Among the records that follow, find each line holding the word "Weight" and copy it.

● **Provided data**
□ □ □ □

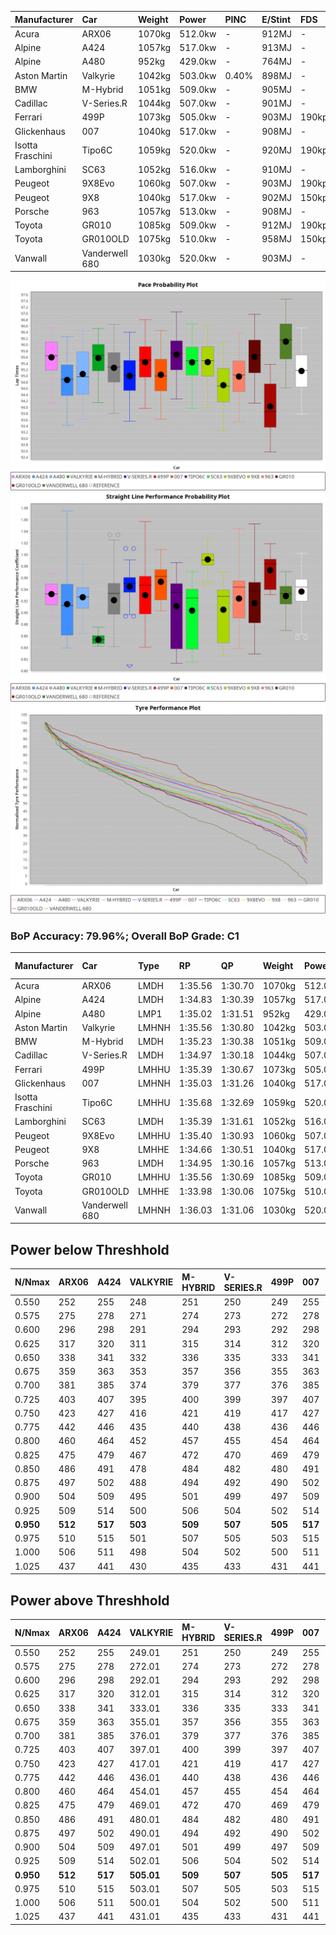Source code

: | Manufacturer     | Car            | Weight | Power   | PINC    | E/Stint | FDS     |
|:-|:-|:-|:-|:-|:-|:-|
| Acura            | ARX06          | 1070kg | 512.0kw |    -    | 912MJ   |    -    |
| Alpine           | A424           | 1057kg | 517.0kw |    -    | 913MJ   |    -    |
| Alpine           | A480           | 952kg  | 429.0kw |    -    | 764MJ   |    -    |
| Aston Martin     | Valkyrie       | 1042kg | 503.0kw | 0.40%   | 898MJ   |    -    |
| BMW              | M-Hybrid       | 1051kg | 509.0kw |    -    | 905MJ   |    -    |
| Cadillac         | V-Series.R     | 1044kg | 507.0kw |    -    | 901MJ   |    -    |
| Ferrari          | 499P           | 1073kg | 505.0kw |    -    | 903MJ   | 190kph  |
| Glickenhaus      | 007            | 1040kg | 517.0kw |    -    | 908MJ   |    -    |
| Isotta Fraschini | Tipo6C         | 1059kg | 520.0kw |    -    | 920MJ   | 190kph  |
| Lamborghini      | SC63           | 1052kg | 516.0kw |    -    | 910MJ   |    -    |
| Peugeot          | 9X8Evo         | 1060kg | 507.0kw |    -    | 903MJ   | 190kph  |
| Peugeot          | 9X8            | 1040kg | 517.0kw |    -    | 902MJ   | 150kph  |
| Porsche          | 963            | 1057kg | 513.0kw |    -    | 908MJ   |    -    |
| Toyota           | GR010          | 1085kg | 509.0kw |    -    | 912MJ   | 190kph  |
| Toyota           | GR010OLD       | 1075kg | 510.0kw |    -    | 958MJ   | 150kph  |
| Vanwall          | Vanderwell 680 | 1030kg | 520.0kw |    -    | 903MJ   |    -    |

![PACECHART](./IMG/ACOMETHOD.png)
![STRAIGHTLINEPERFORMANCECHART](./IMG/ACOMETHOD_sp.png)
![TYREPERFORMANCECHART](./IMG/ACOMETHOD_tw.png)

### BoP Accuracy: 79.96%; Overall BoP Grade: C1
| Manufacturer     | Car            | Type  | RP      | QP      | Weight | Power¹  | Threshhold | PINC    | Power²   | E/Stint | AVG Vmax  | FDS     | RDLC | L/Stint | BOP-Grade | Model Accuracy | Model Points | Match%  | SimDiff |
|:-|:-|:-|:-|:-|:-|:-|:-|:-|:-|:-|:-|:-|:-|:-|:-|:-|:-|:-|:-|
| Acura            | ARX06          | LMDH  | 1:35.56 | 1:30.70 | 1070kg | 512.0kw | 210.0kph   |    -    | 512.00kw |  912MJ  | 299.73kph |    -    | 1.01 | 37      | +C1       | 100.00%        | 996          | 79.01%  | #       |
| Alpine           | A424           | LMDH  | 1:34.83 | 1:30.39 | 1057kg | 517.0kw | 210.0kph   |    -    | 517.00kw |  913MJ  | 298.12kph |    -    | 1.03 | 37      | -B2       | 98.94%         | 2047         | 82.16%  | #       |
| Alpine           | A480           | LMP1  | 1:35.02 | 1:31.51 |  952kg | 429.0kw | 210.0kph   |    -    | 429.00kw |  764MJ  | 297.44kph |    -    | 0.98 | 34      | ~A1       | 92.36%         | 1643         | 95.90%  | #       |
| Aston Martin     | Valkyrie       | LMHNH | 1:35.56 | 1:30.80 | 1042kg | 503.0kw | 210.0kph   | 0.40%   | 505.00kw |  898MJ  | 287.47kph |    -    | 1.05 | 37      | +D2       | 100.00%        | 247          | 62.48%  | #       |
| BMW              | M-Hybrid       | LMDH  | 1:35.23 | 1:30.38 | 1051kg | 509.0kw | 210.0kph   |    -    | 509.00kw |  905MJ  | 299.63kph |    -    | 1.03 | 37      | ~A1       | 98.84%         | 3070         | 100.00% | #       |
| Cadillac         | V-Series.R     | LMDH  | 1:34.97 | 1:30.18 | 1044kg | 507.0kw | 210.0kph   |    -    | 507.00kw |  901MJ  | 301.60kph |    -    | 1.03 | 37      | -A2       | 98.94%         | 5427         | 90.08%  | #       |
| Ferrari          | 499P           | LMHHU | 1:35.39 | 1:30.67 | 1073kg | 505.0kw | 210.0kph   |    -    | 505.00kw |  903MJ  | 298.73kph | 190kph  | 1.03 | 37      | ~A1       | 100.00%        | 6554         | 96.77%  | #       |
| Glickenhaus      | 007            | LMHNH | 1:35.03 | 1:31.26 | 1040kg | 517.0kw | 210.0kph   |    -    | 517.00kw |  908MJ  | 305.23kph |    -    | 0.95 | 37      | ~A1       | 93.90%         | 2170         | 95.83%  | #       |
| Isotta Fraschini | Tipo6C         | LMHHU | 1:35.68 | 1:32.69 | 1059kg | 520.0kw | 210.0kph   |    -    | 520.00kw |  920MJ  | 297.74kph | 190kph  | 1.06 | 37      | +E2       | 97.73%         | 129          | 50.77%  | +0.54   |
| Lamborghini      | SC63           | LMDH  | 1:35.39 | 1:31.61 | 1052kg | 516.0kw | 210.0kph   |    -    | 516.00kw |  910MJ  | 296.47kph |    -    | 1.05 | 37      | +A2       | 100.00%        | 784          | 91.51%  | +0.06   |
| Peugeot          | 9X8Evo         | LMHHU | 1:35.40 | 1:30.93 | 1060kg | 507.0kw | 210.0kph   |    -    | 507.00kw |  903MJ  | 310.32kph | 190kph  | 1.00 | 37      | +A2       | 100.00%        | 1457         | 93.79%  | +0.68   |
| Peugeot          | 9X8            | LMHHE | 1:34.66 | 1:30.51 | 1040kg | 517.0kw | 210.0kph   |    -    | 517.00kw |  902MJ  | 297.45kph | 150kph  | 1.04 | 37      | -C2       | 99.16%         | 4816         | 72.32%  | #       |
| Porsche          | 963            | LMDH  | 1:34.95 | 1:30.16 | 1057kg | 513.0kw | 210.0kph   |    -    | 513.00kw |  908MJ  | 299.32kph |    -    | 1.02 | 37      | -B1       | 99.91%         | 14205        | 88.41%  | #       |
| Toyota           | GR010          | LMHHU | 1:35.56 | 1:30.69 | 1085kg | 509.0kw | 210.0kph   |    -    | 509.00kw |  912MJ  | 296.21kph | 190kph  | 1.02 | 37      | +B2       | 99.73%         | 4795         | 80.69%  | #       |
| Toyota           | GR010OLD       | LMHHE | 1:33.98 | 1:30.06 | 1075kg | 510.0kw | 210.0kph   |    -    | 510.00kw |  958MJ  | 305.77kph | 150kph  | 1.02 | 37      | -Ω1       | 94.52%         | 690          | 34.08%  | #       |
| Vanwall          | Vanderwell 680 | LMHNH | 1:36.03 | 1:31.06 | 1030kg | 520.0kw | 210.0kph   |    -    | 520.00kw |  903MJ  | 302.06kph |    -    | 1.01 | 37      | +D1       | 95.37%         | 639          | 65.52%  | #       |

## Power below Threshhold
| N/Nmax    | ARX06   | A424    | VALKYRIE | M-HYBRID | V-SERIES.R | 499P    | 007     | TIPO6C  | SC63    | 9X8EVO  | 9X8     | 963     | GR010   | GR010OLD | VANDERWELL 680 | ​     | RPM      | A480    |
|:-|:-|:-|:-|:-|:-|:-|:-|:-|:-|:-|:-|:-|:-|:-|:-|:-|:-|:-|
|  0.550    |  252    |  255    |  248     |  251     |  250       |  249    |  255    |  256    |  254    |  250    |  255    |  253    |  251    |  251     |  256           |  ​    |   --     |   -     |
|  0.575    |  275    |  278    |  271     |  274     |  273       |  272    |  278    |  279    |  277    |  273    |  278    |  276    |  274    |  274     |  279           |  ​    |   --     |   -     |
|  0.600    |  296    |  298    |  291     |  294     |  293       |  292    |  298    |  300    |  298    |  293    |  298    |  296    |  294    |  295     |  300           |  ​    |   --     |   -     |
|  0.625    |  317    |  320    |  311     |  315     |  314       |  312    |  320    |  322    |  319    |  314    |  320    |  317    |  315    |  316     |  322           |  ​    |   --     |   -     |
|  0.650    |  338    |  341    |  332     |  336     |  335       |  333    |  341    |  343    |  340    |  335    |  341    |  338    |  336    |  337     |  343           |  ​    |   --     |   -     |
|  0.675    |  359    |  363    |  353     |  357     |  356       |  355    |  363    |  365    |  362    |  356    |  363    |  360    |  357    |  358     |  365           |  ​    |   --     |   -     |
|  0.700    |  381    |  385    |  374     |  379     |  377       |  376    |  385    |  387    |  384    |  377    |  385    |  382    |  379    |  380     |  387           |  ​    |   --     |   -     |
|  0.725    |  403    |  407    |  395     |  400     |  399       |  397    |  407    |  409    |  406    |  399    |  407    |  403    |  400    |  401     |  409           |  ​    |   --     |   -     |
|  0.750    |  423    |  427    |  416     |  421     |  419       |  417    |  427    |  430    |  427    |  419    |  427    |  424    |  421    |  422     |  430           |  ​    |   --     |   -     |
|  0.775    |  442    |  446    |  435     |  440     |  438       |  436    |  446    |  449    |  446    |  438    |  446    |  443    |  440    |  441     |  449           |  ​    |  5000    |  252    |
|  0.800    |  460    |  464    |  452     |  457     |  455       |  454    |  464    |  467    |  463    |  455    |  464    |  461    |  457    |  458     |  467           |  ​    |  5500    |  297    |
|  0.825    |  475    |  479    |  467     |  472     |  470       |  469    |  479    |  482    |  478    |  470    |  479    |  476    |  472    |  473     |  482           |  ​    |  6000    |  332    |
|  0.850    |  486    |  491    |  478     |  484     |  482       |  480    |  491    |  494    |  490    |  482    |  491    |  487    |  484    |  485     |  494           |  ​    |  6500    |  375    |
|  0.875    |  497    |  502    |  488     |  494     |  492       |  490    |  502    |  505    |  501    |  492    |  502    |  498    |  494    |  495     |  505           |  ​    |  7000    |  419    |
|  0.900    |  504    |  509    |  495     |  501     |  499       |  497    |  509    |  512    |  508    |  499    |  509    |  505    |  501    |  502     |  512           |  ​    |  7500    |  430    |
|  0.925    |  509    |  514    |  500     |  506     |  504       |  502    |  514    |  517    |  513    |  504    |  514    |  510    |  506    |  507     |  517           |  ​    |  8000    |  426    |
| **0.950** | **512** | **517** | **503**  | **509**  | **507**    | **505** | **517** | **520** | **516** | **507** | **517** | **513** | **509** | **510**  | **520**        | **​** | **8500** | **429** |
|  0.975    |  510    |  515    |  501     |  507     |  505       |  503    |  515    |  518    |  514    |  505    |  515    |  511    |  507    |  508     |  518           |  ​    |  9000    |  214    |
|  1.000    |  506    |  511    |  498     |  504     |  502       |  500    |  511    |  514    |  510    |  502    |  511    |  507    |  504    |  505     |  514           |  ​    |   --     |   -     |
|  1.025    |  437    |  441    |  430     |  435     |  433       |  431    |  441    |  444    |  441    |  433    |  441    |  438    |  435    |  436     |  444           |  ​    |   --     |   -     |

## Power above Threshhold
| N/Nmax    | ARX06   | A424    | VALKYRIE   | M-HYBRID | V-SERIES.R | 499P    | 007     | TIPO6C  | SC63    | 9X8EVO  | 9X8     | 963     | GR010   | GR010OLD | VANDERWELL 680 | ​     | RPM      | A480    |
|:-|:-|:-|:-|:-|:-|:-|:-|:-|:-|:-|:-|:-|:-|:-|:-|:-|:-|:-|
|  0.550    |  252    |  255    |  249.01    |  251     |  250       |  249    |  255    |  256    |  254    |  250    |  255    |  253    |  251    |  251     |  256           |  ​    |   --     |   -     |
|  0.575    |  275    |  278    |  272.01    |  274     |  273       |  272    |  278    |  279    |  277    |  273    |  278    |  276    |  274    |  274     |  279           |  ​    |   --     |   -     |
|  0.600    |  296    |  298    |  292.01    |  294     |  293       |  292    |  298    |  300    |  298    |  293    |  298    |  296    |  294    |  295     |  300           |  ​    |   --     |   -     |
|  0.625    |  317    |  320    |  312.01    |  315     |  314       |  312    |  320    |  322    |  319    |  314    |  320    |  317    |  315    |  316     |  322           |  ​    |   --     |   -     |
|  0.650    |  338    |  341    |  333.01    |  336     |  335       |  333    |  341    |  343    |  340    |  335    |  341    |  338    |  336    |  337     |  343           |  ​    |   --     |   -     |
|  0.675    |  359    |  363    |  355.01    |  357     |  356       |  355    |  363    |  365    |  362    |  356    |  363    |  360    |  357    |  358     |  365           |  ​    |   --     |   -     |
|  0.700    |  381    |  385    |  376.01    |  379     |  377       |  376    |  385    |  387    |  384    |  377    |  385    |  382    |  379    |  380     |  387           |  ​    |   --     |   -     |
|  0.725    |  403    |  407    |  397.01    |  400     |  399       |  397    |  407    |  409    |  406    |  399    |  407    |  403    |  400    |  401     |  409           |  ​    |   --     |   -     |
|  0.750    |  423    |  427    |  417.01    |  421     |  419       |  417    |  427    |  430    |  427    |  419    |  427    |  424    |  421    |  422     |  430           |  ​    |   --     |   -     |
|  0.775    |  442    |  446    |  436.01    |  440     |  438       |  436    |  446    |  449    |  446    |  438    |  446    |  443    |  440    |  441     |  449           |  ​    |  5000    |  252    |
|  0.800    |  460    |  464    |  454.01    |  457     |  455       |  454    |  464    |  467    |  463    |  455    |  464    |  461    |  457    |  458     |  467           |  ​    |  5500    |  297    |
|  0.825    |  475    |  479    |  469.01    |  472     |  470       |  469    |  479    |  482    |  478    |  470    |  479    |  476    |  472    |  473     |  482           |  ​    |  6000    |  332    |
|  0.850    |  486    |  491    |  480.01    |  484     |  482       |  480    |  491    |  494    |  490    |  482    |  491    |  487    |  484    |  485     |  494           |  ​    |  6500    |  375    |
|  0.875    |  497    |  502    |  490.01    |  494     |  492       |  490    |  502    |  505    |  501    |  492    |  502    |  498    |  494    |  495     |  505           |  ​    |  7000    |  419    |
|  0.900    |  504    |  509    |  497.01    |  501     |  499       |  497    |  509    |  512    |  508    |  499    |  509    |  505    |  501    |  502     |  512           |  ​    |  7500    |  430    |
|  0.925    |  509    |  514    |  502.01    |  506     |  504       |  502    |  514    |  517    |  513    |  504    |  514    |  510    |  506    |  507     |  517           |  ​    |  8000    |  426    |
| **0.950** | **512** | **517** | **505.01** | **509**  | **507**    | **505** | **517** | **520** | **516** | **507** | **517** | **513** | **509** | **510**  | **520**        | **​** | **8500** | **429** |
|  0.975    |  510    |  515    |  503.01    |  507     |  505       |  503    |  515    |  518    |  514    |  505    |  515    |  511    |  507    |  508     |  518           |  ​    |  9000    |  214    |
|  1.000    |  506    |  511    |  500.01    |  504     |  502       |  500    |  511    |  514    |  510    |  502    |  511    |  507    |  504    |  505     |  514           |  ​    |   --     |   -     |
|  1.025    |  437    |  441    |  431.01    |  435     |  433       |  431    |  441    |  444    |  441    |  433    |  441    |  438    |  435    |  436     |  444           |  ​    |   --     |   -     |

□ □ □ □

● **Result of the exercise**
: | Manufacturer     | Car            | Weight | Power   | PINC    | E/Stint | FDS     |
| Manufacturer     | Car            | Type  | RP      | QP      | Weight | Power¹  | Threshhold | PINC    | Power²   | E/Stint | AVG Vmax  | FDS     | RDLC | L/Stint | BOP-Grade | Model Accuracy | Model Points | Match%  | SimDiff |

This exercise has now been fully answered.